Exercise description:
If a line of the records holds the word "blob", copy it out.

START Data shown

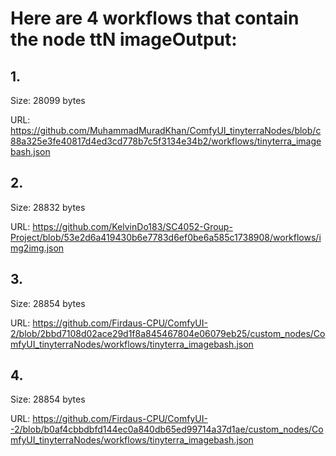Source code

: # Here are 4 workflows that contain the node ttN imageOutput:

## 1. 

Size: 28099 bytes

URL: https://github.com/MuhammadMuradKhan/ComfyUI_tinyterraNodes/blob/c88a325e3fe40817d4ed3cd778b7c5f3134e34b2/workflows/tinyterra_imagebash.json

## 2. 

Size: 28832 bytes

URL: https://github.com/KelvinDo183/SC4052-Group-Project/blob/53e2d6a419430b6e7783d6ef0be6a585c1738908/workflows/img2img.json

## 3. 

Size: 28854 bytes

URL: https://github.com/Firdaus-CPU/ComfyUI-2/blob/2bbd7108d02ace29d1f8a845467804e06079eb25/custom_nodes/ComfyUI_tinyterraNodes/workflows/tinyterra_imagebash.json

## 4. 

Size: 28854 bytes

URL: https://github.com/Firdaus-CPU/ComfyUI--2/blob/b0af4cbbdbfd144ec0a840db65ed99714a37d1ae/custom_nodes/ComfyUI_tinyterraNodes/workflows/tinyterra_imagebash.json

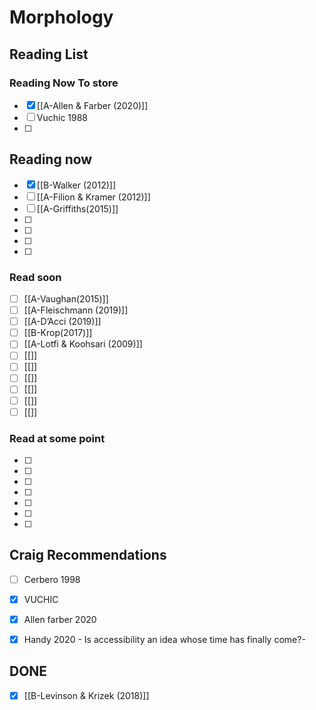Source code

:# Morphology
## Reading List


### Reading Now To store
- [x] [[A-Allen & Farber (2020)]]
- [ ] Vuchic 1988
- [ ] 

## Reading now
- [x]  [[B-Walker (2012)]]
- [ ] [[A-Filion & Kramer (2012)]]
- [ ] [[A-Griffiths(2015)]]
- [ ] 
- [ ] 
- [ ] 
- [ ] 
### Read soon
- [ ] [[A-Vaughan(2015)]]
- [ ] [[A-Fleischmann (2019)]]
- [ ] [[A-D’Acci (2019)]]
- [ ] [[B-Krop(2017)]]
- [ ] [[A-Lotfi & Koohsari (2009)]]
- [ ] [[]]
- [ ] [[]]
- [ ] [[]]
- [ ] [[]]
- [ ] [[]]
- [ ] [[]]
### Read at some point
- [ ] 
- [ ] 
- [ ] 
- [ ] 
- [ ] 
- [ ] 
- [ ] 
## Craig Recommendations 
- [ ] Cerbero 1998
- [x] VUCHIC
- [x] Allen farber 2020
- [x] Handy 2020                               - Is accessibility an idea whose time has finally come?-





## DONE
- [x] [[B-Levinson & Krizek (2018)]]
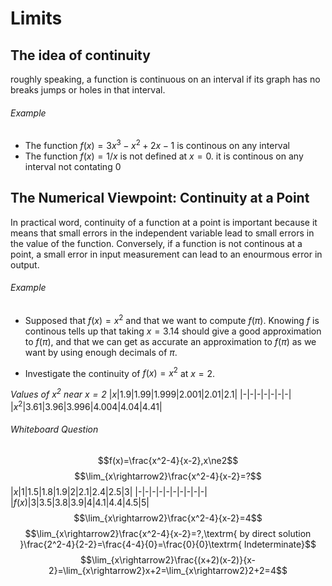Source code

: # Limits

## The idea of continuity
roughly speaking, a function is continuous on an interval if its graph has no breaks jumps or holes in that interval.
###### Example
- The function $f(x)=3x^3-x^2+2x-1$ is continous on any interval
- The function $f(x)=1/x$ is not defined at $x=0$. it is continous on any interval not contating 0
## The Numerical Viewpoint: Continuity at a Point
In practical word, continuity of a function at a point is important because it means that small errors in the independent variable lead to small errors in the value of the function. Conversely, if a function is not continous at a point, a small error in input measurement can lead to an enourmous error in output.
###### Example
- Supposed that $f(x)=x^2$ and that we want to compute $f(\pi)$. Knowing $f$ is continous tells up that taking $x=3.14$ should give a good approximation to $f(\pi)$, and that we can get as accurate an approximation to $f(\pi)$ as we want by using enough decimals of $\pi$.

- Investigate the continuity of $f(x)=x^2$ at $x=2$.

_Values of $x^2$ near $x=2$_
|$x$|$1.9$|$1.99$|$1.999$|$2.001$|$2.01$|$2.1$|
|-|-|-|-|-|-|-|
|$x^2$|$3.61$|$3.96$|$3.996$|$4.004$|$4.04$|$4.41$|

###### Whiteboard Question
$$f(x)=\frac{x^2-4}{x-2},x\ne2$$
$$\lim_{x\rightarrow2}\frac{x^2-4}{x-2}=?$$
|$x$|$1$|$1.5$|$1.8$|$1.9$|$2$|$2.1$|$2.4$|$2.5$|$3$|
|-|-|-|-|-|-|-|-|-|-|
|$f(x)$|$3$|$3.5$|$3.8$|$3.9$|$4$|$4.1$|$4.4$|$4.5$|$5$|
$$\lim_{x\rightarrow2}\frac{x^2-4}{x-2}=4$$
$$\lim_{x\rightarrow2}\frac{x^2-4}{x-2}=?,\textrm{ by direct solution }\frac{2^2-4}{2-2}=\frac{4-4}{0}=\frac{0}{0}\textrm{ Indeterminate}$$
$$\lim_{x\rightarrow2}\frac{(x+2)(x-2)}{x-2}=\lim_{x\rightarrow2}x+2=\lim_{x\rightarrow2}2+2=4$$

END Data shown

Answer to this problem:
URL: https://github.com/MuhammadMuradKhan/ComfyUI_tinyterraNodes/blob/c88a325e3fe40817d4ed3cd778b7c5f3134e34b2/workflows/tinyterra_imagebash.json
URL: https://github.com/KelvinDo183/SC4052-Group-Project/blob/53e2d6a419430b6e7783d6ef0be6a585c1738908/workflows/img2img.json
URL: https://github.com/Firdaus-CPU/ComfyUI-2/blob/2bbd7108d02ace29d1f8a845467804e06079eb25/custom_nodes/ComfyUI_tinyterraNodes/workflows/tinyterra_imagebash.json
URL: https://github.com/Firdaus-CPU/ComfyUI--2/blob/b0af4cbbdbfd144ec0a840db65ed99714a37d1ae/custom_nodes/ComfyUI_tinyterraNodes/workflows/tinyterra_imagebash.json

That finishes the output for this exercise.